第15師団歩兵第60連隊に所属、講演や著書でインパール作戦の体験を語っている。
吉原正喜(よしはらまさき)
プロ野球・東京巨人軍捕手。
インパール作戦に従軍し、作戦終了後のビルマでの戦闘で戦死、遺骨は発見されていない。
東学(あずままなぶ)
サザエさんを代表作に持つ漫画家・長谷川町子(はせがわまちこ)の姉・長谷川毬子(はせがわまりこ)の夫。
毬子と結婚後わずか一週間で召集され、インパール作戦で戦死。
インパール作戦の逸話
第33師団に着任した田中信男(たなかのぶお)少将が部隊を視察すると中隊長の軍刀が錆びているのを発見し、師団所属の将校全ての軍刀の検査をすると全員の軍刀が錆びていました。
激怒した田中少将は全ての部隊長を呼び集め、すぐに軍刀の錆を落とすことを命じたましたが、誰一人として命令に従わなかったそうです。
豪雨と泥沼の戦闘が続く戦場では錆を落としてもすぐに錆びてしまうことを将校たちが経験し知っていたからです。
作戦中止と撤退が決定し、前線の兵士が撤退し始めると牟田口司令官は撤退作戦視察のため馬に乗って出掛けました。
撤退する兵士は疲弊しきって、ほとんどのものが歩くのがやっとの状態のなかで撤退していました。
牟田口司令官が「軍司令官たる自分に最敬礼せよ」と大声で命令を出しましたが、兵士はただ声を大にして叫ぶ軍司令官の方を冷ややかな虚ろな目で見るのみで、誰一人として敬礼しようとはしませんでした。
悲惨を極めた退却戦の中で佐藤師団長の命令で、殿軍を務める事になった宮崎繁三郎(みやざきしげさぶろう)少将は歩兵第58連隊を率いて大砲を細かく移動させ、多くの火力が存在するように見せかけたり、兵士を突出させたり引き揚げたりと巧みな用兵でイギリス軍を翻弄し、追撃戦を躊躇させることに成功し、味方が撤退する時間的な余裕を作り出すことに成功します。
また宮崎少将は脱落しそうな兵士も見捨てずに収容して多くの兵士の命を救いました。
インパール作戦のまとめ
立案時点ですでに数多くの問題点を抱えていながら、太平洋戦争全体が敗戦の色を濃くするなかで、日本陸軍が無理矢理に実行したのがインパール作戦です。
当初の予測通り燃料、弾薬などの物資不足、行軍行程の無理が祟って失敗に終わりました。
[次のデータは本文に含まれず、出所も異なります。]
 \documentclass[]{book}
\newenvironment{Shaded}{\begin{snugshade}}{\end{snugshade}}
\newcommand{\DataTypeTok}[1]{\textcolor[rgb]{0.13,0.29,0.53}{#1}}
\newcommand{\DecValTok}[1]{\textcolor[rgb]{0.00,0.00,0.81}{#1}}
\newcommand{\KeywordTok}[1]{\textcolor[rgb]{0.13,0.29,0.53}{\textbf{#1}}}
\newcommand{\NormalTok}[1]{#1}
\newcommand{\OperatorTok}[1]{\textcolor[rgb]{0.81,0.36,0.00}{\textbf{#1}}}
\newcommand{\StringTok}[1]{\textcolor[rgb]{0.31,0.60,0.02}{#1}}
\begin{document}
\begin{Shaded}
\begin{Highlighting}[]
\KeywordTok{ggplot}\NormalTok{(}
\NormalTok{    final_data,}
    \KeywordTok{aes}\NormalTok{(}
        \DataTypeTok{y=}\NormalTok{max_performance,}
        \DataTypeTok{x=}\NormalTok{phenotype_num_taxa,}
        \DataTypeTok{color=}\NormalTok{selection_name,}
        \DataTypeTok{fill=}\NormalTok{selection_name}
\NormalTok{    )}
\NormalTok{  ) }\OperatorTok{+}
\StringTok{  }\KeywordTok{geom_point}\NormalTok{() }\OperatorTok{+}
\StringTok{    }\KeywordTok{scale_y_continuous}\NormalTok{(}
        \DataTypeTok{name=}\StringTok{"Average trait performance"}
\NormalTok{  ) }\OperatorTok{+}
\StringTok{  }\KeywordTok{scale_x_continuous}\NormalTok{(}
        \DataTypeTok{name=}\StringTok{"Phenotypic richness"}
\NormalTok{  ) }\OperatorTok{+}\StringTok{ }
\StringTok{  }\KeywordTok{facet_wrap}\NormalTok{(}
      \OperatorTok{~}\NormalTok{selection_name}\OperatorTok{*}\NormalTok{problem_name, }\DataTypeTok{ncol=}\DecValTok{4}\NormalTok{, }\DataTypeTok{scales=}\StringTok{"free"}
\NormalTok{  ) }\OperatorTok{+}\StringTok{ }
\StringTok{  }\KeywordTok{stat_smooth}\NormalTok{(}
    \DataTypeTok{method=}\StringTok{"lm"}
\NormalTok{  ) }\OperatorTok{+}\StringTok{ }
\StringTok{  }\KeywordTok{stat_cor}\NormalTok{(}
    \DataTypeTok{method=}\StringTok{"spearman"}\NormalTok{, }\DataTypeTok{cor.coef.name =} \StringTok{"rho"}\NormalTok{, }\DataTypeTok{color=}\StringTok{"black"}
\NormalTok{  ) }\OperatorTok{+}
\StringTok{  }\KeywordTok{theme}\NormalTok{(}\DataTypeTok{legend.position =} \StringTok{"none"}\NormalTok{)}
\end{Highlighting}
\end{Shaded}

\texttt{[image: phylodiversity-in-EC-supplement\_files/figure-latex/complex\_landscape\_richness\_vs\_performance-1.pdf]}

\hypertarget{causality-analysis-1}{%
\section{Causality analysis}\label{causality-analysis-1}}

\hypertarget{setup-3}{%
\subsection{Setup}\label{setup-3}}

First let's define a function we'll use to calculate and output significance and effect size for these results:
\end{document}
動員兵力の7割以上を失い、全く何も得ることがなかったにも関わらず、指揮官の誰一人として責任を取らず終結させてしまうという、あまりにも無責任な作戦として歴史にその名を残すことになりました。
このインパール作戦を見るだけでどれほど日本軍軍部首脳が無能であり、日本が太平洋戦争に勝てる可能性が全く無かったと思えるほど、ずさんで悲惨な戦闘だったのです。